Here’s the thing: I tend to enjoy albums by producer slash rappers anyway, provided the rappin’ isn’t really, really bad. I don’t mess around with any of those Neptunes albums, but albums like Diamond D’s Stunts, Blunts and Hip-Hop and both of RZA’s Bobby Digital albums are right up my alley. Nullus.
I wasn’t as crazy about either of Kanye West’s albums because the production on the first one didn’t do a whole lot for me, and the rappin’ on both of them could get pretty shitty – and not charmingly so, like on his remake of Rich Boy’s “Throw Some D’s” or the remix to that Fall Out Boy song.
On Popular Demand, Black Milk strikes what I think is a pretty strong balance between good rappin’ and good producing, though he obviously excels at the latter more so than the former.
As an MC, he’s not breaking any new ground in terms of subject matter, but he’s got a flow at least as good, if not better, than the vast majority of cats who aren’t considered primarily producers, let alone the likes of Kanye West.
Truth be told, Black Milk’s production isn’t exactly groundbreaking either.
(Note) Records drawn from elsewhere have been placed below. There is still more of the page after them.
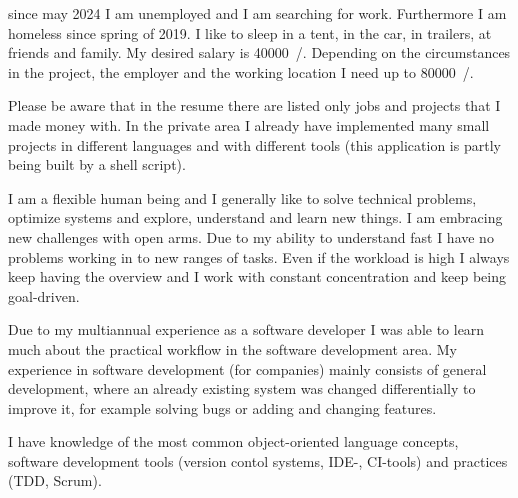 \documentclass[fromphone,parskip=half]{scrlttr2}%
\newcommand\versionLanguageStart{}
\newcommand\versionLanguageEnd{}
\begin{document}
	\begin{letter}%
	{
		\addressReceiver
	}
		\opening{\joinList{\dear}{\genderReceiver}{\surnameReceiver}{,}}
\versionLanguageStart%
		since may 2024 I am unemployed and I am searching for work.
		Furthermore I am homeless since spring of 2019.
		I like to sleep in a tent, in the car, in trailers, at friends and family.
		My desired salary is \SI{40000}{\sieuro/\year}.
		Depending on the circumstances in the project, the employer and the working location I need up to \SI{80000}{\sieuro/\year}.
\versionLanguageEnd
		
		
\versionLanguageStart%
		Please be aware that in the resume there are listed only jobs and projects that I made money with.
		In the private area I already have implemented many small projects in different languages and with different tools (this application is partly being built by a shell script).
\versionLanguageEnd

\versionLanguageStart%
		I am a flexible human being and I generally like to solve technical problems, optimize systems and explore, understand and learn new things.
		I am embracing new challenges with open arms.
		Due to my ability to understand fast I have no problems working in to new ranges of tasks.
		Even if the workload is high I always keep having the overview and I work with constant concentration and keep being goal-driven.
\versionLanguageEnd
		
\versionLanguageStart%
		Due to my multiannual experience as a software developer I was able to learn much about the practical workflow in the software development area.
		My experience in software development (for companies) mainly consists of general development, where an already existing system was changed differentially to improve it, for example solving bugs or adding and changing features.
\versionLanguageEnd

\versionLanguageStart%
		I have knowledge of the most common object-oriented language concepts, software development tools (version contol systems, IDE-, CI-tools) and practices (TDD, Scrum).
\versionLanguageEnd

%
%		
		

\end{letter}
\end{document}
Essentially, what’s he done is take the old Dilla sound and make it somewhat less idiosyncratic. In that sense, Popular Demand works in more or less the same way that those post-Dilla Slum Village albums did.
Let’s face it: before Dilla was every 18 year-old d-bag on the Internets’ favorite dead producer, he was known primarily as the guy who fucked up the fourth Tribe album and the second Pharcyde album. Not to discount the man’s work, but I’d say Popular Demand is as enjoyable, if not as innovative, and anything Dilla ever did.